Endülüs, Hıristiyanlar tarafından geri alındıktan sonra öfke okları Müslümanlardan Musevilere yönelir. Büyük çoğunluğu Seferad olan İspanya Musevileri, kurulan Engizisyon mahkemelerinde yargılanıp ağır cezalara çarptırılmaya başlanır. Duruma müdahale eden Osmanlı Sultanı II. Bayezid, yardım isteyen Musevileri kurtarmak için İspanya'ya üç kadırga gönderir ve bu kadırgalardan biri dönüşte Ortaköy Limanı'na demirler. Kadırgadan inen Seferadlar, Ortaköy'ü çok sevip oraya yerleşirler. Onlara 93 Harbi'nden ve 1917 Devrimi'nden sonra Beyaz Rusya'dan gelen Aşkenazlar da eklenir. Bunların hemen tümü 1948'de İsrail'in kurulmasıyla birlikte İsrail'e göç ederler. Ortaköy 1950'li hatta 70'li yıllara kadar Musevi cemaatinin yoğun olarak yaşadığı bir semt olur. Bir istatistiğe göre 1940'lı yılların başında Ortaköy nüfusunun üçte biri Musevi idi.
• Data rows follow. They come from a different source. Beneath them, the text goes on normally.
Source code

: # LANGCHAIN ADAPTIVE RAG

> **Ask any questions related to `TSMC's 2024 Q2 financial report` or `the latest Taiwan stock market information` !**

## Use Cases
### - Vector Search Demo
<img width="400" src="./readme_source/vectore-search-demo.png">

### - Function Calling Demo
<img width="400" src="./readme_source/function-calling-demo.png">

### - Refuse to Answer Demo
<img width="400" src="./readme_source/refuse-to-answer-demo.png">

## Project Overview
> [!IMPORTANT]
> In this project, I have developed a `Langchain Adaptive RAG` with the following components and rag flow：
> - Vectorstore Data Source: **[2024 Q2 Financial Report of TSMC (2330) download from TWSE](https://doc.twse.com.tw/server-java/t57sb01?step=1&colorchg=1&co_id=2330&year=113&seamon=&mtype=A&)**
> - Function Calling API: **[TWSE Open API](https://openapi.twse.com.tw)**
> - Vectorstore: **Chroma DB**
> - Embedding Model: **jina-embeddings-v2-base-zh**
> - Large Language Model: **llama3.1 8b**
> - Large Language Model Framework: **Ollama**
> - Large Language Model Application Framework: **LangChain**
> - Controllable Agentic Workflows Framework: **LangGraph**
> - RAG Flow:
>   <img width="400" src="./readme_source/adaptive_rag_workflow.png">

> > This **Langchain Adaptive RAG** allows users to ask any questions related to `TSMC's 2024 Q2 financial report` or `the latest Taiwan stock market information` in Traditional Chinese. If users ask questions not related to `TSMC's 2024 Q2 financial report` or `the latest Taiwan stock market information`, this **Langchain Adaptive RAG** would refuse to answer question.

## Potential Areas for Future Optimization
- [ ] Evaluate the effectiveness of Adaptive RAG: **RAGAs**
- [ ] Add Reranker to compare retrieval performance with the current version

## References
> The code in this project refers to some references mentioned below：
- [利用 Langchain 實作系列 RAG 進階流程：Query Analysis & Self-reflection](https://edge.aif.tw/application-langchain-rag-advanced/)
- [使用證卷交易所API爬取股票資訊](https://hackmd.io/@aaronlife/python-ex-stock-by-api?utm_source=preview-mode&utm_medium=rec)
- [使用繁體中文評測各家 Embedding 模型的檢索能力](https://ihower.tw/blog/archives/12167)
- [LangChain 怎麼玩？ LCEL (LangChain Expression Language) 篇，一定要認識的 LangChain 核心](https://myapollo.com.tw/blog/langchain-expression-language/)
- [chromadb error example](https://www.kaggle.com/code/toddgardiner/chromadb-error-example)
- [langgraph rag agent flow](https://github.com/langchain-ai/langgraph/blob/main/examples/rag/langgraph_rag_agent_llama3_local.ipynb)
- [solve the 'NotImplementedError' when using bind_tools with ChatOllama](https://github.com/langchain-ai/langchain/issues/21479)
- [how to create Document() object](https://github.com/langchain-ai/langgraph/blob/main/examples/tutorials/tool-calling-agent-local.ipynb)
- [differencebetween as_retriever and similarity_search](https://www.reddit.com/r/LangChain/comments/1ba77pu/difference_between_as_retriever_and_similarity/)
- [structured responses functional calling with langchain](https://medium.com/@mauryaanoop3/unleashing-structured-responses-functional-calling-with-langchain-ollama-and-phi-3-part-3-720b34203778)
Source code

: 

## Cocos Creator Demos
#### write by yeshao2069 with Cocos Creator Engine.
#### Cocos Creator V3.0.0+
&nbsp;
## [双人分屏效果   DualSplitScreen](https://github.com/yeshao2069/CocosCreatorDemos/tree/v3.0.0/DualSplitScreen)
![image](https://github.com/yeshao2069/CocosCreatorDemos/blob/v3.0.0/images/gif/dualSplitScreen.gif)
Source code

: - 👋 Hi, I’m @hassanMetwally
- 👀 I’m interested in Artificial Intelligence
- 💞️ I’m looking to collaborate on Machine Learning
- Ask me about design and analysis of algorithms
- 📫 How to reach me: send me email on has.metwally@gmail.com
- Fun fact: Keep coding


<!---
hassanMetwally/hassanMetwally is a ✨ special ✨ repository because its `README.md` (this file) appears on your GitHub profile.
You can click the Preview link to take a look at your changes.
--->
Nazilerden kaçıp gelen sınırlı sayıdaki Musevi aile de Türkiye'ye geldikten sonra Ortaköy'deki yetimhanelerde ağırlanır. Aralarında ünlü ekonomi, tıp profesörleri, cerrahlar, mühendislerin bulunduğu bu insanlara Fransa, Çekoslavakya, Macaristan gibi ülkelerden gelenler de katılır. Bu yıllarda vatandaş Türkçe konuş kampanyası da sürdürülmektedir bir yandan. Bu durumdan Ortaköy yetim hanesindekiler de etkilenir. Bu olay hakkında şunları anlatır Kohen: "1940'lı yıllarda Boğaziçi Apartmanı'nın bulunduğu mevkiinin hemen bitişiğinde, apartmanın yerinde CHP'li bir mebusa ait, yazlık olarak kullanılan büyük bir yalı vardı. Bu görkemli yalının arka bahçesinde bulunan merdivenler ile yetimhanenin bahçesi birbirine çok yakın bir konumda olup öğrencilerin gürültüleri yalıdan işitilirdi.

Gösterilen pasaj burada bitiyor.